MR: Yeah it was, yeah. Learning all over again. Jack, whenever he’d be around, he would be a big assist. He had the tunes. “You know this one? You know that one?” And it wasn’t that it happened maybe three or four times. I’ll tell ya, this was a true story. You heard tell of the “Maid of Mt. Kisco”? Well they had a wedding reception [in Mt. Kisco], this couple got married. And they had the wedding reception in the house. And we were asked to play there. And Jack and I, there was no bench or seats, we sat on the stairs kind of. And we managed to play the two flutes. But a lady was going around with a tray of whiskey and once we got a couple of shots of them, I tell you, we played good together! I remember that night. And Jack would often say to me, “Do you remember the night in Mt Kisco?” We more or less had the same style.
MC: Do you think you learned more music over there or over here?
MR: Since I came over here. Moreover, since I retired, I think I learned more. I had more time for it, as they say. Yeah I learned more. I’d sit down listen to the records. And I’d put it on the tape. And of course then Mary was another great reason, when she started learning. Cause I was trying to come back. And I was trying to learn a tune on the whistle. And she was a little one, running around. And she says “Dad, give me that whistle, I can do that.” And I said “There’s no reason why you can’t.” And it started there. And I taught her a few notes of “The Wearing of the Green,” and she kept fiddling with that. And the next thing she had it off! It was in slow motion, a bit, but I kept with her.

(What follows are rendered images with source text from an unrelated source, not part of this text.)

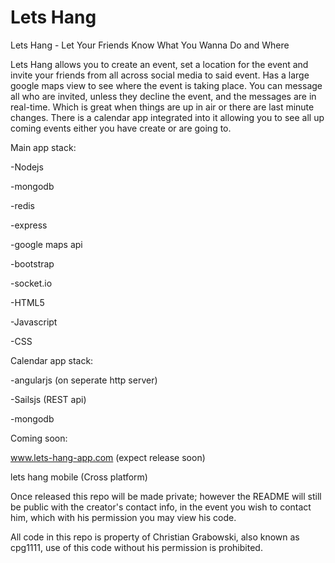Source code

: Lets Hang
=========

Lets Hang - Let Your Friends Know What You Wanna Do and Where

  Lets Hang allows you to create an event, set a location for the event and invite your friends from all across social media to said event.  Has a large google maps view to see where the event is taking place.  You can message all who are invited, unless they decline the event, and the messages are in real-time. Which is great when things are up in air or there are last minute changes. There is a calendar app integrated into it allowing you to see all up coming events either you have create or are going to.

Main app stack:

-Nodejs

-mongodb

-redis

-express

-google maps api

-bootstrap

-socket.io

-HTML5

-Javascript

-CSS

Calendar app stack:

-angularjs (on seperate http server)

-Sailsjs (REST api)

-mongodb

Coming soon:

www.lets-hang-app.com (expect release soon)

lets hang mobile (Cross platform)

Once released this repo will be made private; however the README will still be public with the creator's contact info, in the event you wish to contact him, which with his permission you may view his code.

All code in this repo is property of Christian Grabowski, also known as cpg1111, use of this code without his permission is prohibited.
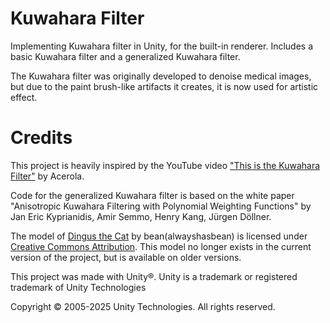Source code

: # Kuwahara Filter
Implementing Kuwahara filter in Unity, for the built-in renderer. Includes a basic Kuwahara filter and a generalized Kuwahara filter.

The Kuwahara filter was originally developed to denoise medical images, but due to the paint brush-like artifacts it creates,
it is now used for artistic effect.

# Credits
This project is heavily inspired by the YouTube video
["This is the Kuwahara Filter"](https://www.youtube.com/watch?v=LDhN-JK3U9g&t=715s&pp=ygUPa3V3YWhhcmEgZmlsdGVy)
by Acerola.

Code for the generalized Kuwahara filter is based on the white paper
"Anisotropic Kuwahara Filtering with Polynomial Weighting Functions" by Jan Eric Kyprianidis,
Amir Semmo, Henry Kang, Jürgen Döllner.

The model of [Dingus the Cat](https://skfb.ly/oAtMJ) by bean(alwayshasbean)
is licensed under [Creative Commons Attribution](http://creativecommons.org/licenses/by/4.0/).
This model no longer exists in the current version of the project, but is available on older versions.

This project was made with Unity®. Unity is a trademark or registered trademark of Unity Technologies

Copyright © 2005-2025 Unity Technologies. All rights reserved.
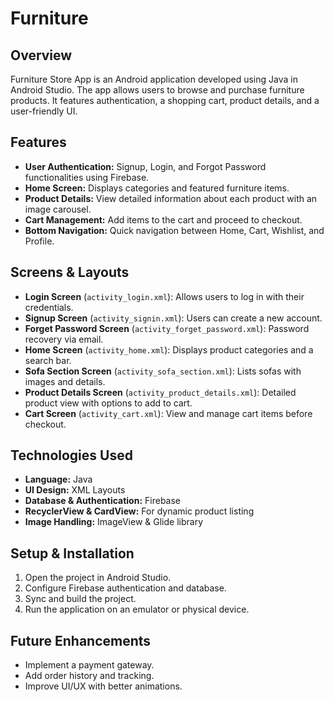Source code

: # Furniture



## Overview
Furniture Store App is an Android application developed using Java in Android Studio. The app allows users to browse and purchase furniture products. It features authentication, a shopping cart, product details, and a user-friendly UI.

## Features
- **User Authentication:** Signup, Login, and Forgot Password functionalities using Firebase.
- **Home Screen:** Displays categories and featured furniture items.
- **Product Details:** View detailed information about each product with an image carousel.
- **Cart Management:** Add items to the cart and proceed to checkout.
- **Bottom Navigation:** Quick navigation between Home, Cart, Wishlist, and Profile.

## Screens & Layouts
- **Login Screen** (`activity_login.xml`): Allows users to log in with their credentials.
- **Signup Screen** (`activity_signin.xml`): Users can create a new account.
- **Forget Password Screen** (`activity_forget_password.xml`): Password recovery via email.
- **Home Screen** (`activity_home.xml`): Displays product categories and a search bar.
- **Sofa Section Screen** (`activity_sofa_section.xml`): Lists sofas with images and details.
- **Product Details Screen** (`activity_product_details.xml`): Detailed product view with options to add to cart.
- **Cart Screen** (`activity_cart.xml`): View and manage cart items before checkout.

## Technologies Used
- **Language:** Java
- **UI Design:** XML Layouts
- **Database & Authentication:** Firebase
- **RecyclerView & CardView:** For dynamic product listing
- **Image Handling:** ImageView & Glide library

## Setup & Installation
1. Open the project in Android Studio.
2. Configure Firebase authentication and database.
3. Sync and build the project.
4. Run the application on an emulator or physical device.

## Future Enhancements
- Implement a payment gateway.
- Add order history and tracking.
- Improve UI/UX with better animations.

And then Teresa and I decided that I wouldn’t have time to show her every night, so take her to Martin Mulvihill the teacher. And then any help I can, anyway I can help her I did. Sunday I used to take her on. I used to bartend on a Sunday afternoon, and there was no time to show her except that I’d spend an hour with her if I could, or a half hour. One day I spent an hour. And she came downstairs to her mother and she says “You know Dad kept me a whole hour there.” What Martin used to do, he’d put the tune on the tape recorder for her. And if I didn’t know the tune, well, I’d learn it real quick and I’d show her how to do it. And she had it going back the following week. And that was a big thing for her as well. But a lot of the students wouldn’t have it off ‘cause they had nobody. Actually Mary had two teachers.
MC: On your recordings you have a lot of older tunes that were played by the Ballinakill band or by your father.
MR: Yeah, by my father mostly. Yeah and by the Ballinakill, the old band. I think we played a few of them. “The Shaskeen,” and “Sandymount,” and a few of them old tunes. They recorded most of them I think.
MC: Are you remembering these tunes or are you re-learning them?
MR: Yeah, when you’d sit alone and start daydreaming, I call it daydreaming. They come back to you. Yes.
PW: You play the pipes too, right?
MR: Yeah, well I didn’t start them until I was fifteen. And my father was left-handed. And I had them turned upside down. He used to wander out the field. We had a little dog named Lady and she would go out with him all the time. And he’d walk, he’d wander out the field and he’d go out like by the wall and he’d go out to the road and he’d go to visit the neighbor’s house. And he was able to do that every day. But I was fifteen at the time anyway when I decided to take the pipes out. And I was playing, I was, the first time, second time, third time. I was doing it for quite awhile. So he was coming back and he was outside and I guess he was listening. My mother seen him coming and she says, “Put them away, your father’s coming in.” So I put them away and the first thing he said: “Did I hear music?” Well my mother says “I didn’t hear nothing.”
So anyway, he let it go at that and I believe a day or two later, [in the] evening or something, he was outside, ‘twas in the summertime, I never forgot it. He didn’t go anywhere, he made believe. And I wasn’t watching, I wasn’t paying attention. I thought he was going off down to see the neighbor or something. And he came back in and he says: “Don’t ever take them off!” I was getting music out of them. “How the hell do you do it?” He couldn’t figure out, I had them turned upside down. So I used to play them from there on, for awhile.